* Work instructions: Below are the records; reproduce all of them exactly but without any images.

[[ Provided data open ]]

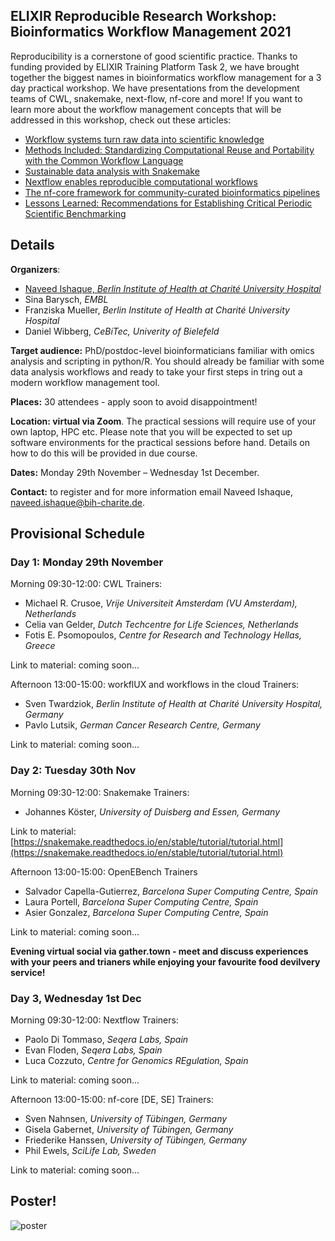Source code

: ## ELIXIR Reproducible Research Workshop: Bioinformatics Workflow Management 2021

Reproducibility is a cornerstone of good scientific practice. Thanks to funding provided by ELIXIR Training Platform Task 2, we have brought together the biggest names in bioinformatics workflow management for a 3 day practical workshop. We have presentations from the development teams of CWL, snakemake, next-flow, nf-core and more! If you want to learn more about the workflow management concepts that will be addressed in this workshop, check out these articles:
 - [Workflow systems turn raw data into scientific knowledge](https://doi.org/10.1038/d41586-019-02619-z)
 - [Methods Included: Standardizing Computational Reuse and Portability with the Common Workflow Language](https://arxiv.org/abs/2105.070287)
 - [Sustainable data analysis with Snakemake](https://f1000research.com/articles/10-33/v1)
 - [Nextflow enables reproducible computational workflows](https://doi.org/10.1038/nbt.3820)
 - [The nf-core framework for community-curated bioinformatics pipelines](https://doi.org/10.1038/s41587-020-0439-x)
 - [Lessons Learned: Recommendations for Establishing Critical Periodic Scientific Benchmarking](https://doi.org/10.1101/181677)

## Details

**Organizers**: 
- [Naveed Ishaque, *Berlin Institute of Health at Charité University Hospital*](naveed.ishaque@charite.de)
- Sina Barysch, *EMBL*
- Franziska Mueller, *Berlin Institute of Health at Charité University Hospital*
- Daniel Wibberg, *CeBiTec, Univerity of Bielefeld*

**Target audience:** PhD/postdoc-level bioinformaticians familiar with omics analysis and scripting in python/R. You should already be familiar with some data analysis workflows and ready to take your first steps in tring out a modern workflow management tool.

**Places:** 30 attendees - apply soon to avoid disappointment!

**Location: virtual via Zoom**. The practical sessions will require use of your own laptop, HPC etc. Please note that you will be expected to set up software environments for the practical sessions before hand. Details on how to do this will be provided in due course.

**Dates:** Monday 29th November – Wednesday 1st December.

**Contact:** to register and for more information email Naveed Ishaque, naveed.ishaque@bih-charite.de.

## Provisional Schedule

### Day 1: Monday 29th November

Morning 09:30-12:00: CWL
Trainers:
 - Michael R. Crusoe, *Vrije Universiteit Amsterdam (VU Amsterdam), Netherlands*
 - Celia van Gelder, *Dutch Techcentre for Life Sciences, Netherlands*
 - Fotis E. Psomopoulos, *Centre for Research and Technology Hellas, Greece*

Link to material: coming soon...

Afternoon 13:00-15:00: workflUX and workflows in the cloud
Trainers: 
 - Sven Twardziok, *Berlin Institute of Health at Charité University Hospital, Germany*
 - Pavlo Lutsik, *German Cancer Research Centre, Germany*

Link to material: coming soon...

### Day 2: Tuesday 30th Nov

Morning 09:30-12:00: Snakemake
Trainers:
- Johannes Köster, *University of Duisberg and Essen, Germany*

Link to material: [https://snakemake.readthedocs.io/en/stable/tutorial/tutorial.html](https://snakemake.readthedocs.io/en/stable/tutorial/tutorial.html)

Afternoon 13:00-15:00: OpenEBench
Trainers
- Salvador Capella-Gutierrez, *Barcelona Super Computing Centre, Spain*
- Laura Portell, *Barcelona Super Computing Centre, Spain*
- Asier Gonzalez, *Barcelona Super Computing Centre, Spain*

Link to material: coming soon...

**Evening virtual social via gather.town - meet and discuss experiences with your peers and trianers while enjoying your favourite food devilvery service!**

### Day 3, Wednesday 1st Dec

Morning 09:30-12:00: Nextflow
Trainers:
 - Paolo Di Tommaso, *Seqera Labs, Spain*
- Evan Floden, *Seqera Labs, Spain*
- Luca Cozzuto, *Centre for Genomics REgulation, Spain*

Link to material: coming soon...

Afternoon 13:00-15:00: nf-core [DE, SE]
Trainers:
 - Sven Nahnsen, *University of Tübingen, Germany*
 - Gisela Gabernet, *University of Tübingen, Germany*
 - Friederike Hanssen, *University of Tübingen, Germany*
 - Phil Ewels, *SciLife Lab, Sweden*

Link to material: coming soon...

## Poster!

![poster](https://user-images.githubusercontent.com/92855176/138080677-2779de40-d8a2-48d3-a12a-743b6e0e1da5.png)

[[ Provided data closed ]]

* Task response:
Source code

: ## ELIXIR Reproducible Research Workshop: Bioinformatics Workflow Management 2021

Reproducibility is a cornerstone of good scientific practice. Thanks to funding provided by ELIXIR Training Platform Task 2, we have brought together the biggest names in bioinformatics workflow management for a 3 day practical workshop. We have presentations from the development teams of CWL, snakemake, next-flow, nf-core and more! If you want to learn more about the workflow management concepts that will be addressed in this workshop, check out these articles:
 - [Workflow systems turn raw data into scientific knowledge](https://doi.org/10.1038/d41586-019-02619-z)
 - [Methods Included: Standardizing Computational Reuse and Portability with the Common Workflow Language](https://arxiv.org/abs/2105.070287)
 - [Sustainable data analysis with Snakemake](https://f1000research.com/articles/10-33/v1)
 - [Nextflow enables reproducible computational workflows](https://doi.org/10.1038/nbt.3820)
 - [The nf-core framework for community-curated bioinformatics pipelines](https://doi.org/10.1038/s41587-020-0439-x)
 - [Lessons Learned: Recommendations for Establishing Critical Periodic Scientific Benchmarking](https://doi.org/10.1101/181677)

## Details

**Organizers**: 
- [Naveed Ishaque, *Berlin Institute of Health at Charité University Hospital*](naveed.ishaque@charite.de)
- Sina Barysch, *EMBL*
- Franziska Mueller, *Berlin Institute of Health at Charité University Hospital*
- Daniel Wibberg, *CeBiTec, Univerity of Bielefeld*

**Target audience:** PhD/postdoc-level bioinformaticians familiar with omics analysis and scripting in python/R. You should already be familiar with some data analysis workflows and ready to take your first steps in tring out a modern workflow management tool.

**Places:** 30 attendees - apply soon to avoid disappointment!

**Location: virtual via Zoom**. The practical sessions will require use of your own laptop, HPC etc. Please note that you will be expected to set up software environments for the practical sessions before hand. Details on how to do this will be provided in due course.

**Dates:** Monday 29th November – Wednesday 1st December.

**Contact:** to register and for more information email Naveed Ishaque, naveed.ishaque@bih-charite.de.

## Provisional Schedule

### Day 1: Monday 29th November

Morning 09:30-12:00: CWL
Trainers:
 - Michael R. Crusoe, *Vrije Universiteit Amsterdam (VU Amsterdam), Netherlands*
 - Celia van Gelder, *Dutch Techcentre for Life Sciences, Netherlands*
 - Fotis E. Psomopoulos, *Centre for Research and Technology Hellas, Greece*

Link to material: coming soon...

Afternoon 13:00-15:00: workflUX and workflows in the cloud
Trainers: 
 - Sven Twardziok, *Berlin Institute of Health at Charité University Hospital, Germany*
 - Pavlo Lutsik, *German Cancer Research Centre, Germany*

Link to material: coming soon...

### Day 2: Tuesday 30th Nov

Morning 09:30-12:00: Snakemake
Trainers:
- Johannes Köster, *University of Duisberg and Essen, Germany*

Link to material: [https://snakemake.readthedocs.io/en/stable/tutorial/tutorial.html](https://snakemake.readthedocs.io/en/stable/tutorial/tutorial.html)

Afternoon 13:00-15:00: OpenEBench
Trainers
- Salvador Capella-Gutierrez, *Barcelona Super Computing Centre, Spain*
- Laura Portell, *Barcelona Super Computing Centre, Spain*
- Asier Gonzalez, *Barcelona Super Computing Centre, Spain*

Link to material: coming soon...

**Evening virtual social via gather.town - meet and discuss experiences with your peers and trianers while enjoying your favourite food devilvery service!**

### Day 3, Wednesday 1st Dec

Morning 09:30-12:00: Nextflow
Trainers:
 - Paolo Di Tommaso, *Seqera Labs, Spain*
- Evan Floden, *Seqera Labs, Spain*
- Luca Cozzuto, *Centre for Genomics REgulation, Spain*

Link to material: coming soon...

Afternoon 13:00-15:00: nf-core [DE, SE]
Trainers:
 - Sven Nahnsen, *University of Tübingen, Germany*
 - Gisela Gabernet, *University of Tübingen, Germany*
 - Friederike Hanssen, *University of Tübingen, Germany*
 - Phil Ewels, *SciLife Lab, Sweden*

Link to material: coming soon...

## Poster!

![poster](https://user-images.githubusercontent.com/92855176/138080677-2779de40-d8a2-48d3-a12a-743b6e0e1da5.png)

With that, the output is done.